Le Roi du Maroc Mohammed VI a relevé ce lundi  les dysfonctionnements observés dans l’actuel modèle de développement n’ayant pas profité suffisamment aux citoyens et les défis à relever pour permettre au Royaume de se hisser parmi les Nations développées. 

Dans un discours adressé à la Nation, à la veille de la célébration du 20ème anniversaire de son intronisation,le souverain chérifien a en effet reconnu que les grands chantiers lancés et les réformes entreprises ces dernières années au Maroc, ont peu impacté le niveau de vie des citoyens.

Il a donc décidé de mettre en place prochainement une commission spéciale chargée de revoir en profondeur l’actuel modèle de développement, relevant son son incapacité «à satisfaire les besoins croissants d’une partie de nos citoyens et à réduire les inégalités sociales et les disparités spatiales. C’est la raison pour laquelle Nous avons appelé à sa réévaluation et à sa réactualisation».

Cette commission, a-t-il dit, «devra prendre en considération les grandes orientations des réformes engagées ou en passe de l’être, dans des secteurs comme l’enseignement, la santé, l’agriculture, l’investissement, le système fiscal» en vue de les perfectionner et s’accroître leur efficacité.  

Le Roi Mohammed VI a par ailleurs énuméré certains défis que le Maroc est appelé à relever en insistant sur «le défi de l’ouverture et le refus du repli sur soi, particulièrement dans des domaines liés aux expériences et aux expertises internationales». 

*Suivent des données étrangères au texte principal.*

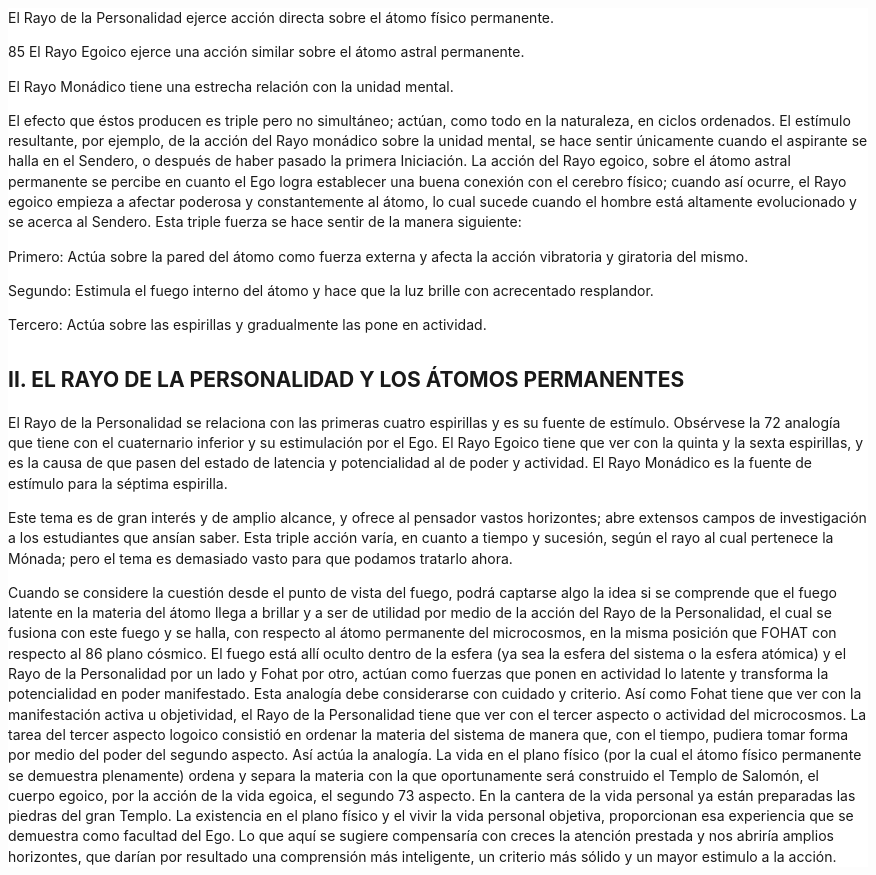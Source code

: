 El Rayo de la Personalidad ejerce acción directa sobre el átomo físico permanente.

<p>
<pin lang="es">85</pin> El Rayo Egoico ejerce una acción similar sobre el átomo astral permanente.
</p>

El Rayo Monádico tiene una estrecha relación con la unidad mental.

El efecto que éstos producen es triple pero no simultáneo; actúan, como todo en la naturaleza, en ciclos ordenados. El estímulo resultante, por ejemplo, de la acción del Rayo monádico sobre la unidad mental, se hace sentir únicamente cuando el aspirante se halla en el Sendero, o después de haber pasado la primera Iniciación. La acción del Rayo egoico, sobre el átomo astral permanente se percibe en cuanto el Ego logra establecer una buena conexión con el cerebro físico; cuando así ocurre, el Rayo egoico empieza a afectar poderosa y constantemente al átomo, lo cual sucede cuando el hombre está altamente evolucionado y se acerca al Sendero. Esta triple fuerza se hace sentir de la manera siguiente:

Primero: Actúa sobre la pared del átomo como fuerza externa y afecta la acción vibratoria y giratoria del mismo.

Segundo: Estimula el fuego interno del átomo y hace que la luz brille con acrecentado resplandor.

Tercero: Actúa sobre las espirillas y gradualmente las pone en actividad.

## II. EL RAYO DE LA PERSONALIDAD Y LOS ÁTOMOS PERMANENTES

El Rayo de la Personalidad se relaciona con las primeras cuatro espirillas y es su fuente de estímulo. Obsérvese la <pin lang="en">72</pin> analogía que tiene con el cuaternario inferior y su estimulación por el Ego. El Rayo Egoico tiene que ver con la quinta y la sexta espirillas, y es la causa de que pasen del estado de latencia y potencialidad al de poder y actividad. El Rayo Monádico es la fuente de estímulo para la séptima espirilla.

Este tema es de gran interés y de amplio alcance, y ofrece al pensador vastos horizontes; abre extensos campos de investigación a los estudiantes que ansían saber. Esta triple acción varía, en cuanto a tiempo y sucesión, según el rayo al cual pertenece la Mónada; pero el tema es demasiado vasto para que podamos tratarlo ahora.

Cuando se considere la cuestión desde el punto de vista del fuego, podrá captarse algo la idea si se comprende que el fuego latente en la materia del átomo llega a brillar y a ser de utilidad por medio de la acción del Rayo de la Personalidad, el cual se fusiona con este fuego y se halla, con respecto al átomo permanente del microcosmos, en la misma posición que FOHAT con respecto al <pin lang="es">86</pin> plano cósmico. El fuego está allí oculto dentro de la esfera (ya sea la esfera del sistema o la esfera atómica) y el Rayo de la Personalidad por un lado y Fohat por otro, actúan como fuerzas que ponen en actividad lo latente y transforma la potencialidad en poder manifestado. Esta analogía debe considerarse con cuidado y criterio. Así como Fohat tiene que ver con la manifestación activa u objetividad, el Rayo de la Personalidad tiene que ver con el tercer aspecto o actividad del microcosmos. La tarea del tercer aspecto logoico consistió en ordenar la materia del sistema de manera que, con el tiempo, pudiera tomar forma por medio del poder del segundo aspecto. Así actúa la analogía. La vida en el plano físico (por la cual el átomo físico permanente se demuestra plenamente) ordena y separa la materia con la que oportunamente será construido el Templo de Salomón, el cuerpo egoico, por la acción de la vida egoica, el segundo <pin lang="en">73</pin> aspecto. En la cantera de la vida personal ya están preparadas las piedras del gran Templo. La existencia en el plano físico y el vivir la vida personal objetiva, proporcionan esa experiencia que se demuestra como facultad del Ego. Lo que aquí se sugiere compensaría con creces la atención prestada y nos abriría amplios horizontes, que darían por resultado una comprensión más inteligente, un criterio más sólido y un mayor estimulo a la acción.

Une telle ouverture, a-t-il ajouté, est «porteuse d’un véritable potentiel pour drainer des investissements, des connaissances et du savoir-faire de l’étranger» et constitue «un levier pour améliorer la qualité des services et le rendement des organisations, pour rehausser le niveau des formations dispensées, et pour créer in fine plus d’emplois».

Par ailleurs, de nombreuses institutions et sociétés internationales ont exprimé le souhait d’investir et de s’installer au Maroc, mais a-t-il déploré, «les freins imposés par certaines législations nationales, la frilosité et l’indécision prépondérantes chez certains responsables cantonnent parfois le Maroc et le placent dans une posture négative d’enfermement et de réserve».

Selon le souverain, «ceux qui s’opposent à l’ouverture de certains secteurs -sans vouloir dire lesquels- sous prétexte que cela induirait des pertes d’emplois, ne se soucient guère des Marocains et cherchent avant tout à préserver leurs propres intérêts.

A l’inverse de cette logique, a-t-il relevé, «l’investissement étranger dans ces secteurs est susceptible de consolider les efforts de l’État en termes de création de nouveaux emplois ; il peut favoriser une formation de qualité et attirer les savoir-faire, les expériences réussies».